Stored data entries:
──────────────────────────────

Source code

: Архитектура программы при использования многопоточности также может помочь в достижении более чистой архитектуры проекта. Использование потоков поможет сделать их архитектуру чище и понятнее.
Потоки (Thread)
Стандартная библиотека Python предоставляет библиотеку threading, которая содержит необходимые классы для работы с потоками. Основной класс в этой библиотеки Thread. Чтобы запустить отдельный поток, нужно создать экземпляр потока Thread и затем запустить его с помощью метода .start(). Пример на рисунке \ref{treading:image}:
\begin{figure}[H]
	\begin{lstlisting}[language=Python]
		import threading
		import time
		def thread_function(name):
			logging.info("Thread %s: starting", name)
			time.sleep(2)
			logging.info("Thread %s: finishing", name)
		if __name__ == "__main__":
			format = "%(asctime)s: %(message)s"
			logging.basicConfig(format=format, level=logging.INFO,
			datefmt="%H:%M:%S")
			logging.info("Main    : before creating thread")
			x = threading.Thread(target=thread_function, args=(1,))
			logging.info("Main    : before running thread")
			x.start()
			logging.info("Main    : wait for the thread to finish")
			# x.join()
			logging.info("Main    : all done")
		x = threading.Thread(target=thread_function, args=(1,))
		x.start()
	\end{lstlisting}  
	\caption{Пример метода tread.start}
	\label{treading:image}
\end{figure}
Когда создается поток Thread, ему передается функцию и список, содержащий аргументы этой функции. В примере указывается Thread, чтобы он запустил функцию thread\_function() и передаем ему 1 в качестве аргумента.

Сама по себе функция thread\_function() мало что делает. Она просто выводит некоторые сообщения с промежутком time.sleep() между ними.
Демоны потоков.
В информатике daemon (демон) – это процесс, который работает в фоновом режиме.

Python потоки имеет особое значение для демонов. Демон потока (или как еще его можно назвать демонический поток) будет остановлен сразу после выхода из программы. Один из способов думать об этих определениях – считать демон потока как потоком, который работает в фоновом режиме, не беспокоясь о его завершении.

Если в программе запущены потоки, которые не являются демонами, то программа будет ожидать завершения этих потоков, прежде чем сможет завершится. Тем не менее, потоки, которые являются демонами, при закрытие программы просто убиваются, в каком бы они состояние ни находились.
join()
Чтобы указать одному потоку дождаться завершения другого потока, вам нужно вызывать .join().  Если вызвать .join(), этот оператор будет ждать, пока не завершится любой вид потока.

──────────────────────────────

From the opening line of the data above through the line holding "Python потоки имеет", give every line again exactly as it stands.

Solution:
Source code

: Архитектура программы при использования многопоточности также может помочь в достижении более чистой архитектуры проекта. Использование потоков поможет сделать их архитектуру чище и понятнее.
Потоки (Thread)
Стандартная библиотека Python предоставляет библиотеку threading, которая содержит необходимые классы для работы с потоками. Основной класс в этой библиотеки Thread. Чтобы запустить отдельный поток, нужно создать экземпляр потока Thread и затем запустить его с помощью метода .start(). Пример на рисунке \ref{treading:image}:
\begin{figure}[H]
	\begin{lstlisting}[language=Python]
		import threading
		import time
		def thread_function(name):
			logging.info("Thread %s: starting", name)
			time.sleep(2)
			logging.info("Thread %s: finishing", name)
		if __name__ == "__main__":
			format = "%(asctime)s: %(message)s"
			logging.basicConfig(format=format, level=logging.INFO,
			datefmt="%H:%M:%S")
			logging.info("Main    : before creating thread")
			x = threading.Thread(target=thread_function, args=(1,))
			logging.info("Main    : before running thread")
			x.start()
			logging.info("Main    : wait for the thread to finish")
			# x.join()
			logging.info("Main    : all done")
		x = threading.Thread(target=thread_function, args=(1,))
		x.start()
	\end{lstlisting}  
	\caption{Пример метода tread.start}
	\label{treading:image}
\end{figure}
Когда создается поток Thread, ему передается функцию и список, содержащий аргументы этой функции. В примере указывается Thread, чтобы он запустил функцию thread\_function() и передаем ему 1 в качестве аргумента.

Сама по себе функция thread\_function() мало что делает. Она просто выводит некоторые сообщения с промежутком time.sleep() между ними.
Демоны потоков.
В информатике daemon (демон) – это процесс, который работает в фоновом режиме.

Python потоки имеет особое значение для демонов. Демон потока (или как еще его можно назвать демонический поток) будет остановлен сразу после выхода из программы. Один из способов думать об этих определениях – считать демон потока как потоком, который работает в фоновом режиме, не беспокоясь о его завершении.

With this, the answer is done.